Durante los años más duros del Procés, cuando ese frente formado por el poder ejecutivo, el judicial, el policial y el mediático alcanzó un grado de impunidad sin precedentes, se elaboró una teoría ad hoc para explicar por qué la mayoría –o la casi mayoría– de los catalanes estaban a favor de la independencia. ¿Cómo podía ser que, según ellos, todas aquellas personas fueran contra la razón, contra el sentido correcto de la historia, contra los valores de la Constitución "que nos hemos dado entre todos"? ¿Qué estaba pasando? Obviamente, se negaban a constatar que aquello era una decisión libre y democrática compartida por millones de personas. No, ni hablar: lo que ocurría en realidad es que éramos unos pobres desgraciados a quienes la escuela catalana y TV3 y otros medios habían lavado el cerebro. Y punto. Por tanto, fuera cual fuera el resultado, no era lícito. Es exactamente el mismo argumento que he escuchado estos días en relación a los resultados de las elecciones europeas. En un par de papeles he observado incluso una patologización –en el sentido literal del término: con el uso de vocabulario psiquiátrico– de ciertas ideas. Tampoco esto es nuevo. Uno de los personajes más intelectualmente siniestros del franquismo, y también uno de los más influyentes, el psiquiatra Antonio Vallejo-Nájera, llegó a afirmar: "En todo resentido hay un marxista, aunque él no lo sepa". Espectacular. Cuestionar la Agenda 2030, aunque sea argumentadamente, ¿también es cosa de resentidos patológicos? ¿Están alienados, no hay que hacerles caso, no tienen razón, van contra el sentido correcto de la historia, etc.?

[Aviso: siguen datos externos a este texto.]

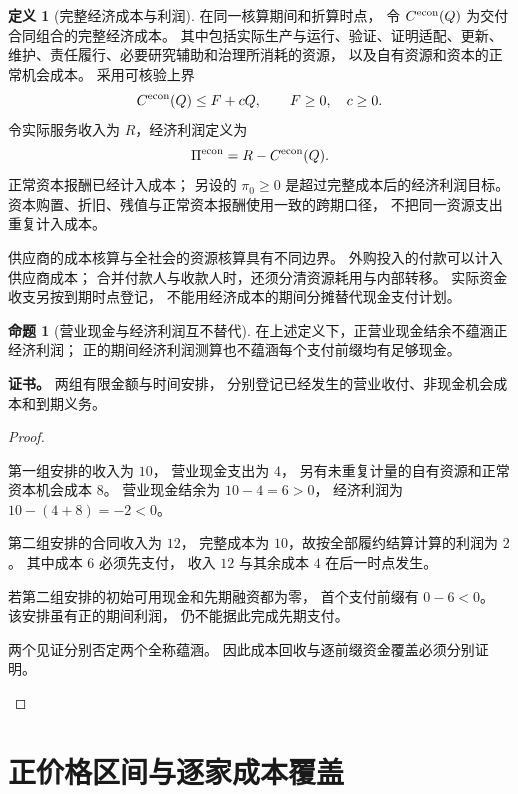 \documentclass[UTF8,12pt,a4paper,openany,fontset=none,zihao=false]{ctexrep}
\theoremstyle{definition}
\newtheorem{definition}{定义}[chapter]
\newtheorem{proposition}{命题}[chapter]
\newenvironment{certificate}{\par\noindent\textbf{证书。}\ignorespaces}{\par}
\newcommand{\1}{\mathbf 1}
\begin{document}
\begin{definition}[完整经济成本与利润]
\label{market:full-cost}
在同一核算期间和折算时点，
令 \(C^{\rm econ}(Q)\) 为交付合同组合的完整经济成本。
其中包括实际生产与运行、验证、证明适配、更新、
维护、责任履行、必要研究辅助和治理所消耗的资源，
以及自有资源和资本的正常机会成本。
采用可核验上界
\[
 C^{\rm econ}(Q)\le F+cQ,
 \qquad F\ge0,\quad c\ge0.
\]
令实际服务收入为 \(R\)，经济利润定义为
\[
 \Pi^{\rm econ}=R-C^{\rm econ}(Q).
\]
正常资本报酬已经计入成本；
另设的 \(\pi_0\ge0\) 是超过完整成本后的经济利润目标。
资本购置、折旧、残值与正常资本报酬使用一致的跨期口径，
不把同一资源支出重复计入成本。
\end{definition}

供应商的成本核算与全社会的资源核算具有不同边界。
外购投入的付款可以计入供应商成本；
合并付款人与收款人时，还须分清资源耗用与内部转移。
实际资金收支另按到期时点登记，
不能用经济成本的期间分摊替代现金支付计划。

\begin{proposition}[营业现金与经济利润互不替代]
\label{market:cash-not-profit}
在上述定义下，正营业现金结余不蕴涵正经济利润；
正的期间经济利润测算也不蕴涵每个支付前缀均有足够现金。
\end{proposition}
\begin{certificate}
两组有限金额与时间安排，
分别登记已经发生的营业收付、非现金机会成本和到期义务。
\end{certificate}
\begin{proof}
\begin{semanticsteps}
\item 第一组安排的收入为 \(10\)，
营业现金支出为 \(4\)，
另有未重复计量的自有资源和正常资本机会成本 \(8\)。
营业现金结余为 \(10-4=6>0\)，
经济利润为 \(10-(4+8)=-2<0\)。
\item 第二组安排的合同收入为 \(12\)，
完整成本为 \(10\)，故按全部履约结算计算的利润为 \(2\)。
其中成本 \(6\) 必须先支付，
收入 \(12\) 与其余成本 \(4\) 在后一时点发生。
\item 若第二组安排的初始可用现金和先期融资都为零，
首个支付前缀有 \(0-6<0\)。
该安排虽有正的期间利润，
仍不能据此完成先期支付。
\item 两个见证分别否定两个全称蕴涵。
因此成本回收与逐前缀资金覆盖必须分别证明。
\end{semanticsteps}
\end{proof}

\section{正价格区间与逐家成本覆盖}
\end{document}
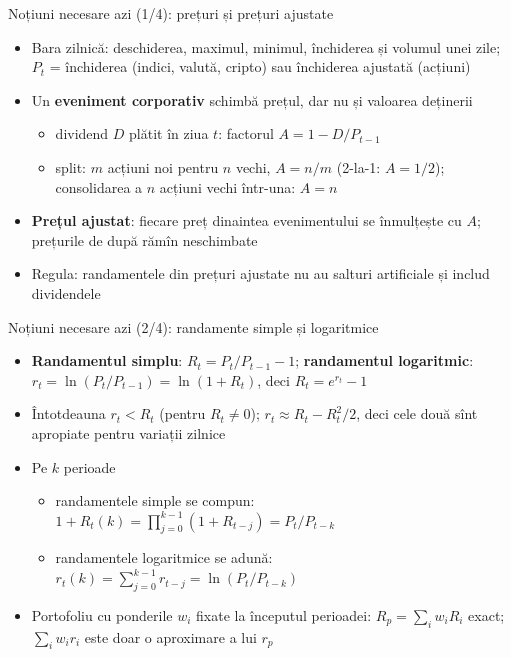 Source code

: \begin{frame}{Noțiuni necesare azi (1/4): prețuri și prețuri ajustate}
\itemsize{\small}
\begin{itemize}
    \item Bara zilnică: deschiderea, maximul, minimul, închiderea și volumul unei zile; $P_t$ = închiderea (indici, valută, cripto) sau închiderea ajustată (acțiuni)
    \item Un \textbf{eveniment corporativ} schimbă prețul, dar nu și valoarea deținerii
    \begin{itemize}
        \item dividend $D$ plătit în ziua $t$: factorul $A = 1 - D/P_{t-1}$
        \item split: $m$ acțiuni noi pentru $n$ vechi, $A = n/m$ (2-la-1: $A = 1/2$); consolidarea a $n$ acțiuni vechi într-una: $A = n$
    \end{itemize}
    \item \textbf{Prețul ajustat}: fiecare preț dinaintea evenimentului se înmulțește cu $A$; prețurile de după rămîn neschimbate
    \item Regula: randamentele din prețuri ajustate nu au salturi artificiale și includ dividendele
\end{itemize}
\end{frame}

\begin{frame}{Noțiuni necesare azi (2/4): randamente simple și logaritmice}
\itemsize{\small}
\begin{itemize}
    \item \textbf{Randamentul simplu}: $R_t = P_t/P_{t-1} - 1$; \textbf{randamentul logaritmic}: $r_t = \ln(P_t/P_{t-1}) = \ln(1 + R_t)$, deci $R_t = e^{r_t} - 1$
    \item Întotdeauna $r_t < R_t$ (pentru $R_t \neq 0$); $r_t \approx R_t - R_t^2/2$, deci cele două sînt apropiate pentru variații zilnice
    \item Pe $k$ perioade
    \begin{itemize}
        \item randamentele simple se compun: $1 + R_t(k) = \prod_{j=0}^{k-1}(1 + R_{t-j}) = P_t/P_{t-k}$
        \item randamentele logaritmice se adună: $r_t(k) = \sum_{j=0}^{k-1} r_{t-j} = \ln(P_t/P_{t-k})$
    \end{itemize}
    \item Portofoliu cu ponderile $w_i$ fixate la începutul perioadei: $R_p = \sum_i w_i R_i$ exact; $\sum_i w_i r_i$ este doar o aproximare a lui $r_p$
\end{itemize}
\end{frame}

Sin embargo, resulta que en Francia, Países Bajos, Italia, Letonia, Austria y Polonia (aquí casi empatando con los populares) han ganado partidos que cuestionan algunos puntos muy concretos de la citada Agenda 2030. En Alemania, Hungría y Rumanía han quedado los segundos. No estamos haciendo referencia a hechos anecdóticos, sino a países como Francia, Italia o Alemania, es decir, al verdadero pilar de la Unión Europea. Ante estos resultados hay, en mi opinión, tres posibilidades. La primera es acusar a los ciudadanos europeos de haberse equivocado, de ir contra el sentido correcto de la historia, etc. Para salir del paso es sin duda la vía más fácil. La opción inversa es también sencillísima (y peligrosía): asumir, en aras de una cierta condescendencia hacia le peuple menu, los programas políticos a menudo troglodíticos de las formaciones de extrema derecha. La tercera posibilidad es mucho más complicada porque implica casi refundar la Unión Europea por la vía de un nuevo consenso. Bruselas se mueve por inercias, y hoy la inercia más fácil de mascar es la de lo ridículamente correcto. Dejarla atrás, hay que admitirlo, implicaría un estropicio importante a corto plazo, pero a la larga no generaría la desafección de tantos millones de europeos, como acaba de pasar ahora.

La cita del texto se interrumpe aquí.